I've been thinking along those same lines myself, although I think I'll stick with synthetic oil. I run it in every engine I own. Cheap piece of mind for me.


----------



## Nforesir

Hello HolyCannoli
Just called my Ariens dealer, he recommends and uses good quality 10 W 30, does not use synthetic.....


----------



## Blue Hill

Nforesir said:


> Hello HolyCannoli
> Just called my Ariens dealer, he recommends and uses good quality 10 W 30, does not use synthetic.....


Mine advised to use synthetic. and said to use 5W30. Hmmm.
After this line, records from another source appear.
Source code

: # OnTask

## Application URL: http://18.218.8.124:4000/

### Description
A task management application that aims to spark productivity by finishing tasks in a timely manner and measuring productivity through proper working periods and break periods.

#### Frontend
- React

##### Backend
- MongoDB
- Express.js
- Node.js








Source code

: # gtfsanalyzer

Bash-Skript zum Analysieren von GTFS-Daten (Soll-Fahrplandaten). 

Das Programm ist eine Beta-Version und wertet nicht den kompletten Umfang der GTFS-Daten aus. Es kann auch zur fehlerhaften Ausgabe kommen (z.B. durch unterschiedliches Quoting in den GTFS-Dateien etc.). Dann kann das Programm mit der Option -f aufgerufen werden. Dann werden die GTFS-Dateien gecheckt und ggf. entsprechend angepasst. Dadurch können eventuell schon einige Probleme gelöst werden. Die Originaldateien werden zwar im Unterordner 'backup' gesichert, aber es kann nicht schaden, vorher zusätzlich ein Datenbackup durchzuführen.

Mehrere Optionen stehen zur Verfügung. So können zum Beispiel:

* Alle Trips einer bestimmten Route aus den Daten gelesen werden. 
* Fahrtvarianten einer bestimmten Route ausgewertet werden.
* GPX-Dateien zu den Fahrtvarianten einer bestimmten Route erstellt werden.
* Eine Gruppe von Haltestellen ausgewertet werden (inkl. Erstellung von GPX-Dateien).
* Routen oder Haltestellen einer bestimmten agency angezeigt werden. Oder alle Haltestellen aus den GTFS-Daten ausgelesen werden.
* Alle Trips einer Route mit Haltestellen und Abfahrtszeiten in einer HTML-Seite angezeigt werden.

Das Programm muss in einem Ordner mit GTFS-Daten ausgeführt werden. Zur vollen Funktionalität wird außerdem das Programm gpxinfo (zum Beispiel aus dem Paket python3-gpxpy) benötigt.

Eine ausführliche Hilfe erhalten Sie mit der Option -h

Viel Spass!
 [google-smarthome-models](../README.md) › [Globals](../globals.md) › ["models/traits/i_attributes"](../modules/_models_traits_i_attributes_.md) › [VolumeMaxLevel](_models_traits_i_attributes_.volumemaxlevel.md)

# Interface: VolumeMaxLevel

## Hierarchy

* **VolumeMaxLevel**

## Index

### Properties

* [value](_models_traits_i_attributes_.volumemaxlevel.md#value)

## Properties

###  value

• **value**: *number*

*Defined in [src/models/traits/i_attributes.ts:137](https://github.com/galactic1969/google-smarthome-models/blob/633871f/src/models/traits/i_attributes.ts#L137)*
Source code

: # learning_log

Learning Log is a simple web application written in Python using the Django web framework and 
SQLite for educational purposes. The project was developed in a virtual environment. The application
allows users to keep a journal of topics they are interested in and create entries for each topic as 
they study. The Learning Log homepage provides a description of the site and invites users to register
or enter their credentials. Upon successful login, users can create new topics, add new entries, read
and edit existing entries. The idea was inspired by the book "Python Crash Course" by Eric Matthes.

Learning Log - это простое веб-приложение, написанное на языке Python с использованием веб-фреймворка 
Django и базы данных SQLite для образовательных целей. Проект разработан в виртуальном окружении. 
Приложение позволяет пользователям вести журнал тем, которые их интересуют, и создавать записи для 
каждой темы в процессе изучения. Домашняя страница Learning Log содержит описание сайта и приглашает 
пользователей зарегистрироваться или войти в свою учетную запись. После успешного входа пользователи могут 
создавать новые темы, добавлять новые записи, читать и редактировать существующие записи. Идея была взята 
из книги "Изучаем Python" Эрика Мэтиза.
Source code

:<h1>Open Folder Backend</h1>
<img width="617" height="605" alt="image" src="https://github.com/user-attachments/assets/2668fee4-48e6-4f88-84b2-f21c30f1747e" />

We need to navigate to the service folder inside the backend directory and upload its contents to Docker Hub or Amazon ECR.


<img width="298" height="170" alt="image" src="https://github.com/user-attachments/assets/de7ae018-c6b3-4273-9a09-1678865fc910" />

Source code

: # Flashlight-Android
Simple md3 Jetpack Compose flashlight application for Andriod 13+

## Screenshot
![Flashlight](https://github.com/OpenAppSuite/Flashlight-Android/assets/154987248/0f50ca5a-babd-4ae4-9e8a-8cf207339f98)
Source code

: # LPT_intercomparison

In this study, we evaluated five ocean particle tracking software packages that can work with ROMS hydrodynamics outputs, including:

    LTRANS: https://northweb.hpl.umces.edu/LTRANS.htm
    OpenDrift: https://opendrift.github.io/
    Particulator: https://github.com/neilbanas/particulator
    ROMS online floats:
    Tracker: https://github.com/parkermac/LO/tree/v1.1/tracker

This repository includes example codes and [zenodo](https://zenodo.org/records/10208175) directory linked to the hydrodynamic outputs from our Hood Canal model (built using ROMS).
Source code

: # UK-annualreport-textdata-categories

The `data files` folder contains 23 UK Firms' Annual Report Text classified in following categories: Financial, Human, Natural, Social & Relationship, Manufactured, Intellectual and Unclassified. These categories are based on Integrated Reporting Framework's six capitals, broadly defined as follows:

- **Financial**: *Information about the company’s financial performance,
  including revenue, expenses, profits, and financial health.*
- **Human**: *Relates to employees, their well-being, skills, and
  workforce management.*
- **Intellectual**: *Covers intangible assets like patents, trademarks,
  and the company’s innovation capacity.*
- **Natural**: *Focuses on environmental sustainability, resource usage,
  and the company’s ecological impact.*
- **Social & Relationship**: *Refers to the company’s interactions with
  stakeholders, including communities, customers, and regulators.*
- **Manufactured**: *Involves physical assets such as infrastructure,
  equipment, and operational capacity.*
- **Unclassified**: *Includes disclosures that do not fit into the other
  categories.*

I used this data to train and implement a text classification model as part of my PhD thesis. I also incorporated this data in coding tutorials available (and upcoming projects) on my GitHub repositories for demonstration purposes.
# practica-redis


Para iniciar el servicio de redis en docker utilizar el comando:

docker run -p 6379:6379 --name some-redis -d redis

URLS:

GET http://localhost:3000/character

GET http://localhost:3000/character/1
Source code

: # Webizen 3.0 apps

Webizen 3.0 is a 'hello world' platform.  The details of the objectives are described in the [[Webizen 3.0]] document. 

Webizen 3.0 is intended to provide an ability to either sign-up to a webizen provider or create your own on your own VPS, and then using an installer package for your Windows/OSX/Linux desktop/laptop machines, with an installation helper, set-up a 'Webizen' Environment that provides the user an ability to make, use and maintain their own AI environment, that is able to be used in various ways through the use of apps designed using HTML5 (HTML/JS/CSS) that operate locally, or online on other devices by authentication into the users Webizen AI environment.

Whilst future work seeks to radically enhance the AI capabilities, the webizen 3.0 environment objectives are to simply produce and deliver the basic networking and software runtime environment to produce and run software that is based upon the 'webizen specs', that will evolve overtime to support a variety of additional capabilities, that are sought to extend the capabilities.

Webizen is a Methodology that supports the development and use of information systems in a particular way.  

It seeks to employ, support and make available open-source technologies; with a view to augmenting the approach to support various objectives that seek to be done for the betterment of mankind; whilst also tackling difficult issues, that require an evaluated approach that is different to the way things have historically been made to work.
For all the oil it uses, a buck or two extra a year for a litre of Mobil 1, won't make a difference on whether I eat wieners or steak.


----------



## sscotsman

TheHolyCannoli said:


> Lots of good info here, regarding synthetic vs. conventional, although that wasn't actually the question.
> 
> So, to help simplify and get things back on track a bit...While keeping in mind the manufacturers recommendations from the chart, can someone explain why the majority of people still recommend 5w-30 over 10w-30?


I think I can explain it..Its probably because for the past 50 years nearly all snowblower owners manuals have said to use 5w-30.

And your chart says 5w30 for temps 30F, and lower.
and it says 10w30 for Zero (or negative 5 or so) and higher.

99% of the time, snowblowers will operate in *both* ranges..
negative 5 to 30.
But for a snowblower, its better to err on the colder side, not the warmer side..If it gets really cold, 5w30 is still good, but 10w30 can become a bad choice.

So if you have to recommend just one oil for general snowblower use, 5w30 is clearly the better choice..

Basically, 5w30 is always good, for a snowblower..
10w30 is not always good..it *can* be too cold for 10w30.
It might not happen often, but it can happen..
so again, 5w30 is the best choice.

Scot


----------



## Kiss4aFrog

I just love to toss a wrench in here. I have a problem with the chart showing 5-30 only being recommended up to 30 degrees and the 10-30 going higher. The whole purpose of multi-viscosity oil to to flow like the lower number at cold temps and to protect like the higher number at higher temps.
Why wouldn't 5-30 protect to 80 or 90 degrees the same as 10-30 ??
What about a 0-40. Better cold starting and better hot protection ??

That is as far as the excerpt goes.